The exercise asks you to copy every line below in which "automatizado" appears.

[Data records]
++++++++++

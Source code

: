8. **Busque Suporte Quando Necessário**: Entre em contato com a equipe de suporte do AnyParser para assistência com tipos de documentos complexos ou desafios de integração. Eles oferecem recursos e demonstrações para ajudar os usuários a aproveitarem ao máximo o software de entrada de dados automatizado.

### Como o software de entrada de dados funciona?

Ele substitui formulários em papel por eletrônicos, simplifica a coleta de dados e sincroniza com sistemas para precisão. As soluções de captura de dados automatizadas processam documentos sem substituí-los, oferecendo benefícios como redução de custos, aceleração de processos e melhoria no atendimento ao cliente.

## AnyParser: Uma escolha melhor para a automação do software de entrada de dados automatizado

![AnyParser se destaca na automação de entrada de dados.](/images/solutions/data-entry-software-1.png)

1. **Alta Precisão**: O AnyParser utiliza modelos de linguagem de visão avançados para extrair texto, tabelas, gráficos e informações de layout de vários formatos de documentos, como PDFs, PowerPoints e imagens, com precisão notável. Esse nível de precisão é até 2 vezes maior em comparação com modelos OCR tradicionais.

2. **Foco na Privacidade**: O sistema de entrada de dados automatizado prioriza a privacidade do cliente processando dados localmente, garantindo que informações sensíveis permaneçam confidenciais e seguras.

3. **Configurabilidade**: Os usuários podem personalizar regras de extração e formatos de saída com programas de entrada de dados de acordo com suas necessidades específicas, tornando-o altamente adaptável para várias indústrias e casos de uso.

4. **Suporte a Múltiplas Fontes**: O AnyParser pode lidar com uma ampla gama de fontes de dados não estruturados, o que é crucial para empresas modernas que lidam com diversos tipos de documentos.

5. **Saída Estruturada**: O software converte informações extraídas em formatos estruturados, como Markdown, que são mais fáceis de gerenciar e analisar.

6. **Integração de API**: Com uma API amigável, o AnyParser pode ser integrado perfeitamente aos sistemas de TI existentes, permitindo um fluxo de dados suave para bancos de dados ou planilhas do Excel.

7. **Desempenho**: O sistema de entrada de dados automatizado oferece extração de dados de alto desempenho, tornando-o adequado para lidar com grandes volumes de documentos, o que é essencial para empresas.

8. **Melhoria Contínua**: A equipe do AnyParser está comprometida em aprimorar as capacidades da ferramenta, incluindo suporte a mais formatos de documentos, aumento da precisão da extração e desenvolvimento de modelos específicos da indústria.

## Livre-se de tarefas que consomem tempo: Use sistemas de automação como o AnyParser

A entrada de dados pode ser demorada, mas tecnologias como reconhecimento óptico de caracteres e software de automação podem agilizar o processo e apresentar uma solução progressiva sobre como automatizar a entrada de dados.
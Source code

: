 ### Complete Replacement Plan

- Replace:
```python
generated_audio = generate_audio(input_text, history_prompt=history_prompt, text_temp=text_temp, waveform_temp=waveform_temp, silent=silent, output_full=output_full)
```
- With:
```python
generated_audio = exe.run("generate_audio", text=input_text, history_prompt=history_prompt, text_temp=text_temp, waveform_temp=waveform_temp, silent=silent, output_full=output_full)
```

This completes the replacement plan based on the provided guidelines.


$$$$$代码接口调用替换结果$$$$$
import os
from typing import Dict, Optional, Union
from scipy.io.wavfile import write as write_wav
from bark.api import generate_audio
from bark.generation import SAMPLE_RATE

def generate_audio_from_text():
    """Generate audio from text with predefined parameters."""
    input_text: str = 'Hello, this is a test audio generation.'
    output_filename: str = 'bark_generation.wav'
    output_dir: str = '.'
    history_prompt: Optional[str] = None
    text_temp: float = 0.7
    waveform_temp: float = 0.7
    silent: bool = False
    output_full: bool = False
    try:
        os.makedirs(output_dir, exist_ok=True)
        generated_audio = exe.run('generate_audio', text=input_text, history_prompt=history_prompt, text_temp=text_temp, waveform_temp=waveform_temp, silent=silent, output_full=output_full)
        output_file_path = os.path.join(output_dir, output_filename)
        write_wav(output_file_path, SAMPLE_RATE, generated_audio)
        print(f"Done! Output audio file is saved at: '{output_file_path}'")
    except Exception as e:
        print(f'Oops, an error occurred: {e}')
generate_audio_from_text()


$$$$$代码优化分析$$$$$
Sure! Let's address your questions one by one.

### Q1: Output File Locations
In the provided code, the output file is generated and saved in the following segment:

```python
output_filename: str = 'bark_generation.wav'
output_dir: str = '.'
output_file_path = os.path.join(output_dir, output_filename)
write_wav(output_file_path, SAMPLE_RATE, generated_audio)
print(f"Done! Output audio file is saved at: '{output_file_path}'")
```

++++++++++

SOLUTION FOR THIS EXERCISE —
:8. **Busque Suporte Quando Necessário**: Entre em contato com a equipe de suporte do AnyParser para assistência com tipos de documentos complexos ou desafios de integração. Eles oferecem recursos e demonstrações para ajudar os usuários a aproveitarem ao máximo o software de entrada de dados automatizado.
## AnyParser: Uma escolha melhor para a automação do software de entrada de dados automatizado
2. **Foco na Privacidade**: O sistema de entrada de dados automatizado prioriza a privacidade do cliente processando dados localmente, garantindo que informações sensíveis permaneçam confidenciais e seguras.
7. **Desempenho**: O sistema de entrada de dados automatizado oferece extração de dados de alto desempenho, tornando-o adequado para lidar com grandes volumes de documentos, o que é essencial para empresas.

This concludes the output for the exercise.